In [None]:
from pyspark.sql.functions import count
from datetime import datetime

date_str = datetime.now().strftime("%Y%m%d")

# Configuration
storage_account = "datalakemedallion"
dbutils.widgets.text("AZURE_STORAGE_KEY", "")
storage_key = dbutils.widgets.get("AZURE_STORAGE_KEY")
container_source_name = "silver"
container_destinataire_name = "gold"
folder_source = "control_qualite"
folder_dv = "data_valid"
folder_dinv = "invalid_data"

# Configuration Spark et destination
spark.conf.set(f"fs.azure.account.key.{storage_account}.blob.core.windows.net", storage_key)
spark.conf.set("mapreduce.fileoutputcommitter.marksuccessfuljobs", "false")
spark.conf.set("parquet.enable.summary-metadata", "false")
spark.conf.set("fs.azure.account.oauth2.client.endpoint", "")

# Lecture des données
## Lecture des données de comptes et clients
df_clients = spark.read.parquet(f"wasbs://{container_source_name}@{storage_account}.blob.core.windows.net/transformations/clients_trsf/")
df_comptes = spark.read.parquet(f"wasbs://{container_source_name}@{storage_account}.blob.core.windows.net/transformations/comptes_trsf/")

## Lecture des données de transactions
df_transactions_valid = spark.read.parquet(f"wasbs://{container_source_name}@{storage_account}.blob.core.windows.net/control_qualite/valid_data/")
df_transactions_invalid= spark.read.parquet(f"wasbs://{container_source_name}@{storage_account}.blob.core.windows.net/control_qualite/invalid_data/")

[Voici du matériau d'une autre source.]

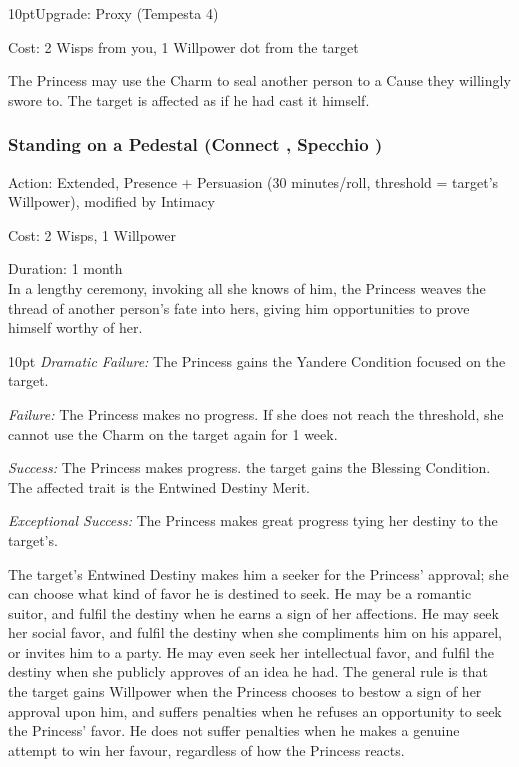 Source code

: \begin{myindentpar}{10pt}Upgrade: Proxy (Tempesta 4)

\noindent Cost: 2 Wisps from you, 1 Willpower dot from the target

The Princess may use the Charm to seal another person to a Cause they willingly swore to. The target is affected as if he had cast it himself.\end{myindentpar}

\subsubsection*{Standing on a Pedestal (Connect \textbullet\textbullet\textbullet\textbullet, Specchio \textbullet\textbullet\textbullet)}

\noindent Action: Extended, Presence + Persuasion (30 minutes/roll, threshold = target's Willpower), modified by Intimacy

\noindent Cost: 2 Wisps, 1 Willpower

\noindent Duration: 1 month \\

\noindent In a lengthy ceremony, invoking all she knows of him, the Princess weaves the thread of another person's fate into hers, giving him opportunities to prove himself worthy of her.

\begin{myindentpar}{10pt}        \emph{Dramatic Failure:} The Princess gains the Yandere Condition focused on the target.

        \emph{Failure:} The Princess makes no progress. If she does not reach the threshold, she cannot use the Charm on the target again for 1 week.

        \emph{Success:} The Princess makes progress. the target gains the Blessing Condition. The affected trait is the Entwined Destiny Merit.

        \emph{Exceptional Success:} The Princess makes great progress tying her destiny to the target's.\end{myindentpar}

The target's Entwined Destiny makes him a seeker for the Princess' approval; she can choose what kind of favor he is destined to seek. He may be a romantic suitor, and fulfil the destiny when he earns a sign of her affections. He may seek her social favor, and fulfil the destiny when she compliments him on his apparel, or invites him to a party. He may even seek her intellectual favor, and fulfil the destiny when she publicly approves of an idea he had. The general rule is that the target gains Willpower when the Princess chooses to bestow a sign of her approval upon him, and suffers penalties when he refuses an opportunity to seek the Princess' favor. He does not suffer penalties when he makes a genuine attempt to win her favour, regardless of how the Princess reacts.


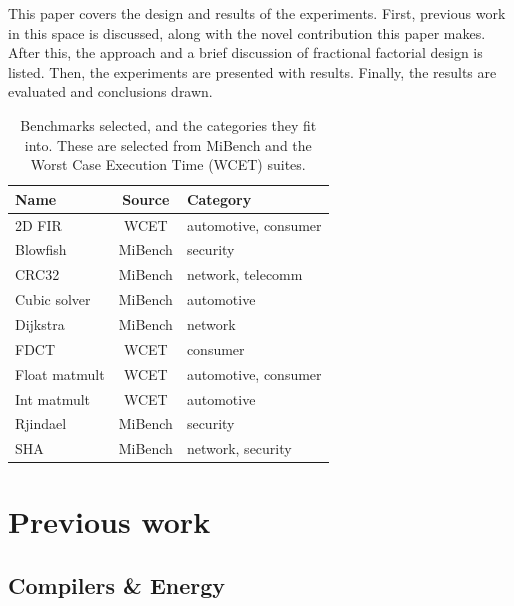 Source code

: \documentclass[twocolumn]{article}
\let\oldcaption\caption
\renewcommand{\caption}[1]{\oldcaption{\textup{#1}}}
\begin{document}
This paper covers the design and results of the experiments. First, previous work in this space is discussed, along with the novel contribution this paper makes. After this, the approach and a brief discussion of fractional factorial design is listed. Then, the experiments are presented with results. Finally, the results are evaluated and conclusions drawn.


\begin{table}[t]
	\centering
	\begin{tabular}{l c l}
	\textbf{Name}			& \textbf{Source} 	& \textbf{Category} \\
	\hline
	2D FIR					& WCET 		& automotive, consumer	\\
	Blowfish				& MiBench 	& security	\\
	CRC32					& MiBench 	& network, telecomm	\\
	Cubic solver			& MiBench 	& automotive	\\
	Dijkstra				& MiBench 	& network	\\
	FDCT					& WCET 		& consumer	\\
	Float matmult			& WCET 		& automotive, consumer	\\
	Int matmult				& WCET	 	& automotive	\\
	Rjindael				& MiBench 	& security	\\
	SHA						& MiBench 	& network, security	\\
	\end{tabular}
\caption{Benchmarks selected, and the categories they fit into. These are selected from MiBench\cite{MiBench} and the Worst Case Execution Time (WCET)\cite{WCET} suites.}
\label{Table:Benchmarks}
\end{table}


\section{Previous work}

\subsection{Compilers \& Energy}
\end{document}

## Lire les données de tx brutes
df_raw_tx = spark.read.parquet(f"wasbs://bronze@{storage_account}.blob.core.windows.net/transactions/")

# Calcul des données
total_raw_tx = df_raw_tx.count()
valid = df_transactions_valid.count()
invalid = df_transactions_invalid.count()
total = valid + invalid
nb_doublons = total_raw_tx - total
taux_validite = round((invalid / total) * 100, 2)
anomaly_counts = (df_transactions_invalid.groupBy("anomaly_type").agg(count("*").alias("count")).collect())
anomaly_dict = {row["anomaly_type"]: row["count"] for row in anomaly_counts}


# construction du summary DF
data_summary = [
    (
        total_raw_tx,
        total,
        valid,
        invalid,
        taux_validite,
        nb_doublons,
        anomaly_dict.get("Date future invalide", 0),
        anomaly_dict.get("Montant négatif ou nul", 0),
        anomaly_dict.get("Devise invalide", 0),
        anomaly_dict.get("Statut inconnu", 0),
        anomaly_dict.get("Compte inconnu", 0),
        anomaly_dict.get("Transaction ID inconnu", 0),
        anomaly_dict.get("Type de transaction inconnu", 0),
        anomaly_dict.get("Canal inconnu", 0),
        anomaly_dict.get("Catégorie commerçant inconnue", 0),
        anomaly_dict.get("Autre anomalie", 0)
    )
]

columns = [
    "total_transactions_avant_transformations",
    "total_transactions_apres_transformations",
    "valid_transactions",
    "invalid_transactions",
    "taux_validite",
    "nb_doublons",
    "nb_date_future",
    "nb_montant_negatif",
    "nb_devise_invalide",
    "nb_statut_inconnu",
    "nb_account_inconnu",
    "nb_transaction_id_inconnu",
    "nb_transaction_type_inconnu",
    "nb_channel_inconnu",
    "nb_merchant_category_inconnue",
    "nb_autre_anomalie"
]

df_summary = spark.createDataFrame(data_summary, columns)


spark.conf.set(f"fs.azure.account.key.{storage_account}.dfs.core.windows.net", storage_key)
spark.conf.set("mapreduce.fileoutputcommitter.marksuccessfuljobs", "false")
spark.conf.set("parquet.enable.summary-metadata", "false")
spark.conf.set("fs.azure.account.oauth2.client.endpoint", "")
spark.conf.set("mapreduce.fileoutputcommitter.algorithm.version", "1") 

# chargement des données
df_summary.coalesce(1).write.option("compression","uncompressed").mode("overwrite").parquet(f"abfss://{container_destinataire_name}@{storage_account}.dfs.core.windows.net/gold-summary/")
df_clients.coalesce(1).write.option("compression","uncompressed").mode("overwrite").parquet(f"abfss://{container_destinataire_name}@{storage_account}.dfs.core.windows.net/gold-clients/")
df_comptes.coalesce(1).write.option("compression","uncompressed").mode("overwrite").parquet(f"abfss://{container_destinataire_name}@{storage_account}.dfs.core.windows.net/gold-comptes/")
df_transactions_valid.coalesce(1).write.option("compression","uncompressed").mode("overwrite").parquet(f"abfss://{container_destinataire_name}@{storage_account}.dfs.core.windows.net/gold-transactions/valid-tx/")
df_transactions_invalid.coalesce(1).write.option("compression","uncompressed").mode("overwrite").parquet(f"abfss://{container_destinataire_name}@{storage_account}.dfs.core.windows.net/gold-transactions/invalid-tx/")

print("---- processus terminé ----")